**Aim of the task**
Only the lines containing the string "returns" are needed; copy all of them from the listing.

### Records for this task

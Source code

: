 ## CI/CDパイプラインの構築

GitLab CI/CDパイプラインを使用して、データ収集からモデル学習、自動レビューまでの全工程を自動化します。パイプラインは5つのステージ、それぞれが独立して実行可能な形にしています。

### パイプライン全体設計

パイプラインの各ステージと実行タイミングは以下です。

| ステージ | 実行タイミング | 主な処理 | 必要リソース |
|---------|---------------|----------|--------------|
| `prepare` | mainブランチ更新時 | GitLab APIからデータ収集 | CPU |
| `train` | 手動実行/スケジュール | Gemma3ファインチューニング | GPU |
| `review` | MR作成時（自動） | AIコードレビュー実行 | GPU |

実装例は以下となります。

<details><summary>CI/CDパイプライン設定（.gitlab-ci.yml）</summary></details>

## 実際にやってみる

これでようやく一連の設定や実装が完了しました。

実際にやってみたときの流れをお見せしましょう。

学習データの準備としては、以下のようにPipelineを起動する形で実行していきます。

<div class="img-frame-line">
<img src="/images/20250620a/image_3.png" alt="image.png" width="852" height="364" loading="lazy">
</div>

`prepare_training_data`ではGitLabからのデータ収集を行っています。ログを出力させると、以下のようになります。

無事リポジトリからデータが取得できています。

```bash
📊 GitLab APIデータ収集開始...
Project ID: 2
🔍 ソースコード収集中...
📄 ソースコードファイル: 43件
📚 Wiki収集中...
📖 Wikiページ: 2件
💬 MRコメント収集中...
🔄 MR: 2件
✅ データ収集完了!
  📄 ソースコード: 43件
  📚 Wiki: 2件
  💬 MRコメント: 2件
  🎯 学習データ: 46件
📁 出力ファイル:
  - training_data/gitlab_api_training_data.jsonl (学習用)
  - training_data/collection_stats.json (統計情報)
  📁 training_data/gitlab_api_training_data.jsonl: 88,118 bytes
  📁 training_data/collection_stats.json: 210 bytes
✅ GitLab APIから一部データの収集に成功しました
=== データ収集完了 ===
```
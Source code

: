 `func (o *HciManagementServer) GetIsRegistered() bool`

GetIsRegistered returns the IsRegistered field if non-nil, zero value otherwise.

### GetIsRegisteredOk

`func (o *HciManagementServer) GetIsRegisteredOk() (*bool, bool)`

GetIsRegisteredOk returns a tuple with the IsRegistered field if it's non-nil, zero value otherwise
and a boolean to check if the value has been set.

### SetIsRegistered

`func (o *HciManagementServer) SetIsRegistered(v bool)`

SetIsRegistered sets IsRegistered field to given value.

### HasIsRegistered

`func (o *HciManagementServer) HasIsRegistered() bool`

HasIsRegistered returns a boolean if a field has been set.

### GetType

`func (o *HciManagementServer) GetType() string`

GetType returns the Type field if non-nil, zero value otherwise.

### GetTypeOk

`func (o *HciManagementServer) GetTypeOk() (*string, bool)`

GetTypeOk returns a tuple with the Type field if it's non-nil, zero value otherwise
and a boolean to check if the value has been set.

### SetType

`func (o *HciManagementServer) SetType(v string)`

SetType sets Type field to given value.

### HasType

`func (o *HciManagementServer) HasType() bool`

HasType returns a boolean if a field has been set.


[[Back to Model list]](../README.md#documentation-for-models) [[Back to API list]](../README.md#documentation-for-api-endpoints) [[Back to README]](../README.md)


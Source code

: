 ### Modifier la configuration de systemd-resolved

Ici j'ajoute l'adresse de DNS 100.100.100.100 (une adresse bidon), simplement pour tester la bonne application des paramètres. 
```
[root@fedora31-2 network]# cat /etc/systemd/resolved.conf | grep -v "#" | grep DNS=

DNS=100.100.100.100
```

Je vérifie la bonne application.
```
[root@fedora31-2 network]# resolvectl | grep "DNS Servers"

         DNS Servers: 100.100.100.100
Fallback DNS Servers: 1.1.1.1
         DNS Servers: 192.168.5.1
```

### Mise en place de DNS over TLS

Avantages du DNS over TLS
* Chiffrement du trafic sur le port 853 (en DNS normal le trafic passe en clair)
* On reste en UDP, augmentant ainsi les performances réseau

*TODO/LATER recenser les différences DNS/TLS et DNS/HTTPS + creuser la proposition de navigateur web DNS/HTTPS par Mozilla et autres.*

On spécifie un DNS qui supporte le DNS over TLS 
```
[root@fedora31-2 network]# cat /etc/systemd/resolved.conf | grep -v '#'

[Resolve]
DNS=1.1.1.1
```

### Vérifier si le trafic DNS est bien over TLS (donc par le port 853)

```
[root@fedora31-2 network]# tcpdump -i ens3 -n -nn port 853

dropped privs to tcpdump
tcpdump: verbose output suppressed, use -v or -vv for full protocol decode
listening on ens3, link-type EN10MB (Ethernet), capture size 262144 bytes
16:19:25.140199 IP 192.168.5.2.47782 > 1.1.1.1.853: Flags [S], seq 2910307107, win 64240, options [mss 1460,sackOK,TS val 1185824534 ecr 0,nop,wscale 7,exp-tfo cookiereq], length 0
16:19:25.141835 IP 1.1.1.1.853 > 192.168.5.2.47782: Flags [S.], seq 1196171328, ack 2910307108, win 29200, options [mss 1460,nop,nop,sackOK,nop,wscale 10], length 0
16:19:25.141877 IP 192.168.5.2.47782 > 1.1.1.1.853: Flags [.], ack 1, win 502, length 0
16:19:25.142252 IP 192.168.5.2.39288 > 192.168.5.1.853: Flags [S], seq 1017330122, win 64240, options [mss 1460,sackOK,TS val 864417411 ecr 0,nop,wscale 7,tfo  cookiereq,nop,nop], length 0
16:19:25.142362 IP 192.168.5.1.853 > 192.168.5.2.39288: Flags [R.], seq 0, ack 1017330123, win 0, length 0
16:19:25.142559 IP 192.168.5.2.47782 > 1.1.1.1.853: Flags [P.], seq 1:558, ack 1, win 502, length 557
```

######

**Answer to the exercise**
GetIsRegistered returns the IsRegistered field if non-nil, zero value otherwise.
GetIsRegisteredOk returns a tuple with the IsRegistered field if it's non-nil, zero value otherwise
HasIsRegistered returns a boolean if a field has been set.
GetType returns the Type field if non-nil, zero value otherwise.
GetTypeOk returns a tuple with the Type field if it's non-nil, zero value otherwise
HasType returns a boolean if a field has been set.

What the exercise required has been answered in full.